* Task instructions *
Among the records that follow, find the line with "- Version 3.1.0" and the line with "- Version 3.0.1". Set down those lines and all lines between them exactly, without adding anything.
┄┄┄┄┄┄
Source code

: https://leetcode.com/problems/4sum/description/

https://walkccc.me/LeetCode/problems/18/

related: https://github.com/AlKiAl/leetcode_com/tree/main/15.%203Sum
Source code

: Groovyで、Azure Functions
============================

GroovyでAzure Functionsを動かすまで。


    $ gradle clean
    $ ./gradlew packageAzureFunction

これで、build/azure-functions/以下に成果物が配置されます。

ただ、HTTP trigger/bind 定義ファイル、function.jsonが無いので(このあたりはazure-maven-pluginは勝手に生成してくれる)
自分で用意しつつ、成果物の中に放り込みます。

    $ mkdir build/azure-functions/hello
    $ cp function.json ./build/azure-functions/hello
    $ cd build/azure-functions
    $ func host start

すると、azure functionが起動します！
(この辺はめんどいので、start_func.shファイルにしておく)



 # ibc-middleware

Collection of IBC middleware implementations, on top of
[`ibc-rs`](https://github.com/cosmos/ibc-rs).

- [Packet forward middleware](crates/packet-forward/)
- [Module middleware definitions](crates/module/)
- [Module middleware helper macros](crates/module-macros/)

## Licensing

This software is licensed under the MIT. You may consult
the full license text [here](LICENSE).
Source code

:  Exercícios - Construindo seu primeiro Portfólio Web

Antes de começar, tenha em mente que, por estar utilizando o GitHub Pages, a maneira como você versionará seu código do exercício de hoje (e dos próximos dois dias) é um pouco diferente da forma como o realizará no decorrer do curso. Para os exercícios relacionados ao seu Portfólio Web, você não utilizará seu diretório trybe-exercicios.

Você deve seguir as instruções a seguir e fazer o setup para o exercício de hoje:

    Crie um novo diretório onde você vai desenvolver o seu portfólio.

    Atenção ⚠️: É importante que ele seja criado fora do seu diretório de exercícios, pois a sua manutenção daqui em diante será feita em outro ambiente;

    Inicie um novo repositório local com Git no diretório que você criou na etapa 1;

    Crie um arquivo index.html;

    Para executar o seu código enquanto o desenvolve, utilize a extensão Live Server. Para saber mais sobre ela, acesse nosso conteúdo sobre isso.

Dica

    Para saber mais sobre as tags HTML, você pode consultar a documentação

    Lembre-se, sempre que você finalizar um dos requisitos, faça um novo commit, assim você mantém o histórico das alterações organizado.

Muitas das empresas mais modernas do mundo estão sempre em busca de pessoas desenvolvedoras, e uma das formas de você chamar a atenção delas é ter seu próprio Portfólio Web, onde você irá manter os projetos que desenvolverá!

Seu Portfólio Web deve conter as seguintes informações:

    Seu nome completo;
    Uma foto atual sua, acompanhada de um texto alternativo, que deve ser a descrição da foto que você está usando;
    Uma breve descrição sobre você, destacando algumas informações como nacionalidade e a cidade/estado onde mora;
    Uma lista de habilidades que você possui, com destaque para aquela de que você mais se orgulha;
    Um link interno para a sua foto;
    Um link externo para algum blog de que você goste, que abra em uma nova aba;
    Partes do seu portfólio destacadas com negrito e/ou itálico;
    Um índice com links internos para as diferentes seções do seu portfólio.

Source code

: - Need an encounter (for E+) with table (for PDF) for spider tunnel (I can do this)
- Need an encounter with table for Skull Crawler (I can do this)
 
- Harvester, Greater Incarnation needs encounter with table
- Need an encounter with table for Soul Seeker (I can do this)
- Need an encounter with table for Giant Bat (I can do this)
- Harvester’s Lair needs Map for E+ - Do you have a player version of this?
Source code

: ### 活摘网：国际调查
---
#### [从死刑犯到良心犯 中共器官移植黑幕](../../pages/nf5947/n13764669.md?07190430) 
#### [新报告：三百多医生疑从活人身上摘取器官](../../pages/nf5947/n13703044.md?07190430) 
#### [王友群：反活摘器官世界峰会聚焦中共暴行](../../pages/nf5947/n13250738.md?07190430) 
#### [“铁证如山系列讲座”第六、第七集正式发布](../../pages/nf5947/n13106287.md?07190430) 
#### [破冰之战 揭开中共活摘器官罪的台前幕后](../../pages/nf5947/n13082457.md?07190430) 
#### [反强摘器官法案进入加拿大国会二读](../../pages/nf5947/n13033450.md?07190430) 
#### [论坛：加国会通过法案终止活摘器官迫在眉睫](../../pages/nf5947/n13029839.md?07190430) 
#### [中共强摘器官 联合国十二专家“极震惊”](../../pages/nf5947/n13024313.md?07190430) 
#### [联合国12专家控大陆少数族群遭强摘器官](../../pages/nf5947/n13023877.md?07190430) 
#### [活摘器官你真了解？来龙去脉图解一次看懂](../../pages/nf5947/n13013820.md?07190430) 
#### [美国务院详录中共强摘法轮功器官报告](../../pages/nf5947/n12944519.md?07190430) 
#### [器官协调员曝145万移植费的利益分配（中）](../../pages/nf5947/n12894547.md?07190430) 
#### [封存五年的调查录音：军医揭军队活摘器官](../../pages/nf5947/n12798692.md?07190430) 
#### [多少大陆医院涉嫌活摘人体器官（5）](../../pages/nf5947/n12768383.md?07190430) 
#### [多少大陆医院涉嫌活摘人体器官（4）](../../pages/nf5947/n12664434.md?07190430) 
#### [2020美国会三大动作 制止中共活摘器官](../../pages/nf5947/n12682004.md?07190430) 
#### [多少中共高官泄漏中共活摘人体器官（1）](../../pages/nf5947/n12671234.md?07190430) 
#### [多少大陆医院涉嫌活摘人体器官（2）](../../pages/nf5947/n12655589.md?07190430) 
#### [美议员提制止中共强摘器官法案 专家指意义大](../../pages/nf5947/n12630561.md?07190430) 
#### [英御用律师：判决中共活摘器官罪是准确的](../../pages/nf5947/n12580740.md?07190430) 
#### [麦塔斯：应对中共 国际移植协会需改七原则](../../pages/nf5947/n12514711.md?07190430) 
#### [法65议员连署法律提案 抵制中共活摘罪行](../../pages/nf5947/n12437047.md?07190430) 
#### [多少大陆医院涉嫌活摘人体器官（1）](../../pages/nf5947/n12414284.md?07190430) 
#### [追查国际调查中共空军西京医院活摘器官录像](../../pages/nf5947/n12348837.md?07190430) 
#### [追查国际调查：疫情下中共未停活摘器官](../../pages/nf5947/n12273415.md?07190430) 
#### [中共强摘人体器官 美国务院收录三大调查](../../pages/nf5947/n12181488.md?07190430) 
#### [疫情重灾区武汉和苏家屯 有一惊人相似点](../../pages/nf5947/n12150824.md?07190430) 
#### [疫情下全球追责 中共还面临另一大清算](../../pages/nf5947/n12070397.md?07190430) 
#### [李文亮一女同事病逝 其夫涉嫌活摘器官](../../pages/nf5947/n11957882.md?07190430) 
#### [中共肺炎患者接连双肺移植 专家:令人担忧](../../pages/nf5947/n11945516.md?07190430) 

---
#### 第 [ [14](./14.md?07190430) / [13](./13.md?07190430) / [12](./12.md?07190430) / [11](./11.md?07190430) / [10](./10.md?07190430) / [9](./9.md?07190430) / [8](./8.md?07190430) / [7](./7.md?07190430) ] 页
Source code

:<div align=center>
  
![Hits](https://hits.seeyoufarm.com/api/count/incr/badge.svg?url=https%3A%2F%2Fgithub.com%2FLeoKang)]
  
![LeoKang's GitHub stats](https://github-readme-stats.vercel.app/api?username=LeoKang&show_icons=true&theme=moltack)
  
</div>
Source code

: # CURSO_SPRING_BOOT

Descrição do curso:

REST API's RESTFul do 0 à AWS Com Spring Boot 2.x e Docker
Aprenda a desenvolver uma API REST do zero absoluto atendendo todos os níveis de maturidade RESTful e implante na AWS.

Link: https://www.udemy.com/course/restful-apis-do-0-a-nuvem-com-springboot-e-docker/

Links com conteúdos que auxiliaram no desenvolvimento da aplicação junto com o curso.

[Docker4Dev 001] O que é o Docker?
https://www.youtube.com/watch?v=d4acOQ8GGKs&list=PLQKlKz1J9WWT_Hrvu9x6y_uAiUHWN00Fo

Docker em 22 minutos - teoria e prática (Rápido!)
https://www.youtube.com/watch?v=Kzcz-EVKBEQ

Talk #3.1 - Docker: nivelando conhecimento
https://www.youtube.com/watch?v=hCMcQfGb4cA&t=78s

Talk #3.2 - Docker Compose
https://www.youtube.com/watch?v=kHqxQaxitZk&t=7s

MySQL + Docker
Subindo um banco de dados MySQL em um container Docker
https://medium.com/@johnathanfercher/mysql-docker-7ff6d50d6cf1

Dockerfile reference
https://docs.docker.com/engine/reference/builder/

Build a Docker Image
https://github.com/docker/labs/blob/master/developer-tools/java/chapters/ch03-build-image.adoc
┄┄┄┄┄┄
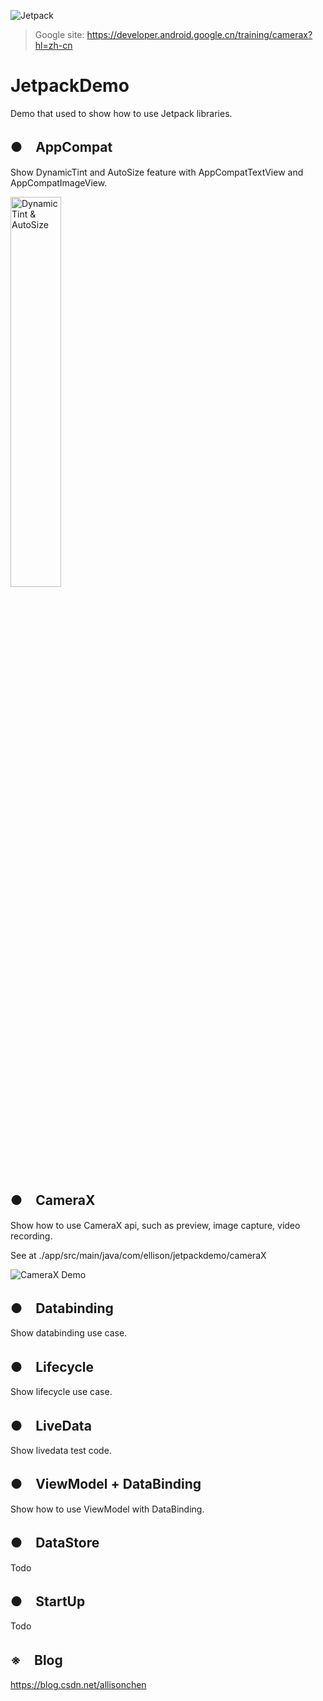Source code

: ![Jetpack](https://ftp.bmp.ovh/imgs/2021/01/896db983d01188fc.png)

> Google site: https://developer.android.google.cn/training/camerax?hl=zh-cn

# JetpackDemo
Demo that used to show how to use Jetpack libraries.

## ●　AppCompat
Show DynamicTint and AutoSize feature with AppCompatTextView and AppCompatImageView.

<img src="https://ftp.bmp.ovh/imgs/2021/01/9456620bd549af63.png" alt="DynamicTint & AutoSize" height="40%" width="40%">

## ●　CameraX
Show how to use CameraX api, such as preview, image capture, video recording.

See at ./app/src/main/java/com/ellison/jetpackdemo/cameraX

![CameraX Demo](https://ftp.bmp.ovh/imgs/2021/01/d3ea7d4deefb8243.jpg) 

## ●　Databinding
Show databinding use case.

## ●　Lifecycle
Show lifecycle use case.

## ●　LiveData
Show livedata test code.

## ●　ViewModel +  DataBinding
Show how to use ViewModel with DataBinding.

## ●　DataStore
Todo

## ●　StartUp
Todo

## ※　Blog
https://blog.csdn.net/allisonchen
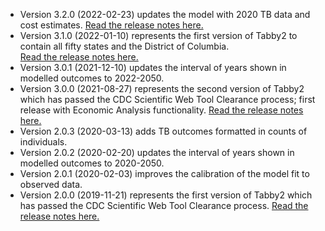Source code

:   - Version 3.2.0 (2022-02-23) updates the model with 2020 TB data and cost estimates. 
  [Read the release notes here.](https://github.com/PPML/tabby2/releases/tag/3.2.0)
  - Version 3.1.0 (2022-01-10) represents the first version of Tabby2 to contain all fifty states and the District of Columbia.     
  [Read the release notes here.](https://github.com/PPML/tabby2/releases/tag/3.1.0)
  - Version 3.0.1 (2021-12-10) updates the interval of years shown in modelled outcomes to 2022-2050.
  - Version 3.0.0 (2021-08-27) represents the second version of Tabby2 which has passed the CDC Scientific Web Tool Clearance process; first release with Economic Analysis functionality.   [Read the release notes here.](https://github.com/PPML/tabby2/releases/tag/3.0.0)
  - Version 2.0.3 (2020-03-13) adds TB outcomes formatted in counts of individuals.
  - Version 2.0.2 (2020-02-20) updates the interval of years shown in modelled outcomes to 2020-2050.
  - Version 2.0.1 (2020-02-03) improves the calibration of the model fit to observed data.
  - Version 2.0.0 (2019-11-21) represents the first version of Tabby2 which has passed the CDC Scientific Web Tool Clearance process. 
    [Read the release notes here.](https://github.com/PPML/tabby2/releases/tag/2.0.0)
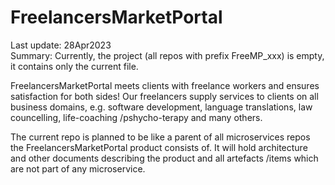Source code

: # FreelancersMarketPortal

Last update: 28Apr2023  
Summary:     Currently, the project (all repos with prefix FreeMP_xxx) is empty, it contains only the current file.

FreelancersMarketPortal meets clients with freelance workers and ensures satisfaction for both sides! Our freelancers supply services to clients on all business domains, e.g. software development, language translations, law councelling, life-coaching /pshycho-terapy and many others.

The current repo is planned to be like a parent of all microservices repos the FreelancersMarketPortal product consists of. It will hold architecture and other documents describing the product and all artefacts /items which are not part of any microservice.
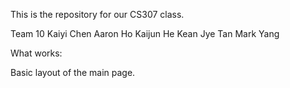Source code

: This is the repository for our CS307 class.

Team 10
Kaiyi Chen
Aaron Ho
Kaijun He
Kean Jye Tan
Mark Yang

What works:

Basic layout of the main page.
┄┄┄┄┄┄
* Answer space *
  - Version 3.1.0 (2022-01-10) represents the first version of Tabby2 to contain all fifty states and the District of Columbia.     
  [Read the release notes here.](https://github.com/PPML/tabby2/releases/tag/3.1.0)
  - Version 3.0.1 (2021-12-10) updates the interval of years shown in modelled outcomes to 2022-2050.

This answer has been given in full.